Per molti anni l’interruttore automatico è stato considerato esclusivamente un dispositivo di protezione, progettato per interrompere il circuito in presenza di sovraccarichi, cortocircuiti o altri guasti. Oggi questo ruolo rimane fondamentale, ma l’evoluzione delle tecnologie elettroniche e della digitalizzazione degli impianti ha ampliato significativamente le sue funzionalità.
Le unità di controllo più evolute sono infatti in grado di acquisire, elaborare e mettere a disposizione una grande quantità di informazioni sul funzionamento dell’impianto elettrico. Corrente, tensione, potenza, energia, frequenza e fattore di potenza sono solo alcuni dei parametri che possono essere monitorati in tempo reale, trasformando l’interruttore in un vero punto di raccolta dati.
Questa evoluzione risponde alle esigenze di un settore sempre più orientato al monitoraggio continuo degli impianti. Secondo la norma IEC 60947-2, gli interruttori automatici di bassa tensione possono integrare funzioni di misura e comunicazione oltre alle tradizionali funzioni di protezione, favorendo una gestione più efficiente dell’infrastruttura elettrica.
La disponibilità di questi dati consente di individuare tempestivamente anomalie di funzionamento, squilibri di carico o condizioni di esercizio non ottimali. Inoltre, la registrazione degli eventi e delle cause di sgancio permette di ricostruire con precisione quanto accaduto in caso di fermo impianto, riducendo i tempi di diagnosi e ripristino.
Anche la manutenzione cambia approccio. Sempre più dispositivi sono in grado di monitorare parametri come il numero di manovre eseguite, lo stato di usura dei contatti e altri indicatori utili a valutare il ciclo di vita dell’interruttore. Queste informazioni consentono di programmare gli interventi in funzione dell’effettivo utilizzo del dispositivo, passando da una manutenzione esclusivamente periodica a una logica preventiva e, in alcuni casi, predittiva.

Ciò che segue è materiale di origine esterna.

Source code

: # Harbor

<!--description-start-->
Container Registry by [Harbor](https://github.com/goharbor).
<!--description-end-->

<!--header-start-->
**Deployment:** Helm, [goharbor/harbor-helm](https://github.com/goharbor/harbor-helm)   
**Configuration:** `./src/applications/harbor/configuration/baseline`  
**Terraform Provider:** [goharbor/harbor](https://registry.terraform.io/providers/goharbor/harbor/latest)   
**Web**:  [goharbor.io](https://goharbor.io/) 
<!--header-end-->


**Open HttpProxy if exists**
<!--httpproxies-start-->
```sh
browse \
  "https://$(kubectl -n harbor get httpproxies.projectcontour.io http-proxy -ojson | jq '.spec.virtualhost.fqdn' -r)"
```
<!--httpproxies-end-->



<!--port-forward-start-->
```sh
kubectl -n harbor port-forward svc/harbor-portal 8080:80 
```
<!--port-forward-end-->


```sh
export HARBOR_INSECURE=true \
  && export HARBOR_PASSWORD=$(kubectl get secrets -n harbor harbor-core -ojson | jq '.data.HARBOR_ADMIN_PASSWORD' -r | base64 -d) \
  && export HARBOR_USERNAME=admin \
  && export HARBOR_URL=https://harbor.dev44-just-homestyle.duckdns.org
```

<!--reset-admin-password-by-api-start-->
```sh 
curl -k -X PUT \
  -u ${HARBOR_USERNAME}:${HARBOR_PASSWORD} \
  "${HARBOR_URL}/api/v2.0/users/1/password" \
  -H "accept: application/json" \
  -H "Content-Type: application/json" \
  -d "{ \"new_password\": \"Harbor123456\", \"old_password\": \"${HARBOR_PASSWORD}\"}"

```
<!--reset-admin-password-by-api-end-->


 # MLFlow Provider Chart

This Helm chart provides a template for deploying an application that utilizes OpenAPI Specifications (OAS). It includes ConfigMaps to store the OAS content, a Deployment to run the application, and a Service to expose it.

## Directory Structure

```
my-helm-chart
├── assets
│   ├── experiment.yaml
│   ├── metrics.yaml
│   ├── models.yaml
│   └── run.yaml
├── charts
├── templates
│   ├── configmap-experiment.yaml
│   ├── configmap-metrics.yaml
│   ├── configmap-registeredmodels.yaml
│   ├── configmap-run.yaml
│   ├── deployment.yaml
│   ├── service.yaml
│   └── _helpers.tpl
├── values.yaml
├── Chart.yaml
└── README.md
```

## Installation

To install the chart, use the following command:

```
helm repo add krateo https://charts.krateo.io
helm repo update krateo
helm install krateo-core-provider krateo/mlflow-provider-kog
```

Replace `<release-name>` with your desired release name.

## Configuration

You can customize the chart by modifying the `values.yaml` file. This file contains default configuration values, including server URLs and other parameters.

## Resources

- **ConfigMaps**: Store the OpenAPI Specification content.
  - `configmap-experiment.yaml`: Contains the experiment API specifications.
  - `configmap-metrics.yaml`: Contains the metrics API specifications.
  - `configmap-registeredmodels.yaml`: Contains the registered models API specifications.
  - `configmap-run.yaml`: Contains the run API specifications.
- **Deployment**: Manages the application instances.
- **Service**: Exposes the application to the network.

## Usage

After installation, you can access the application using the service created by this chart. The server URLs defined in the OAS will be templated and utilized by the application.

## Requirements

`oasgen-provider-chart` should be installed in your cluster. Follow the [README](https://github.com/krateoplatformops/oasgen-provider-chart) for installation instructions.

Dal punto di vista della gestione energetica, la possibilità di misurare direttamente i principali parametri elettrici offre un ulteriore vantaggio. I dati raccolti possono essere utilizzati per analizzare i profili di consumo, individuare inefficienze e supportare strategie di efficientamento energetico, in linea con i principi della norma ISO 50001, che promuove il monitoraggio continuo delle prestazioni energetiche come base per il miglioramento.
Un altro aspetto sempre più rilevante riguarda la connettività. Grazie a protocolli di comunicazione industriale come Modbus, Ethernet e ad altre tecnologie di comunicazione integrate, gli interruttori possono dialogare con sistemi di supervisione, piattaforme di energy management e software di gestione degli impianti. Questo permette di centralizzare le informazioni e avere una visione completa dello stato della rete elettrica.
In questo contesto, l’interruttore automatico non rappresenta più soltanto un elemento di protezione, ma diventa parte integrante dell’ecosistema digitale dell’impianto. La capacità di raccogliere dati, monitorare le prestazioni e supportare le attività di manutenzione lo rende uno strumento sempre più strategico per progettisti, installatori e gestori degli impianti elettrici.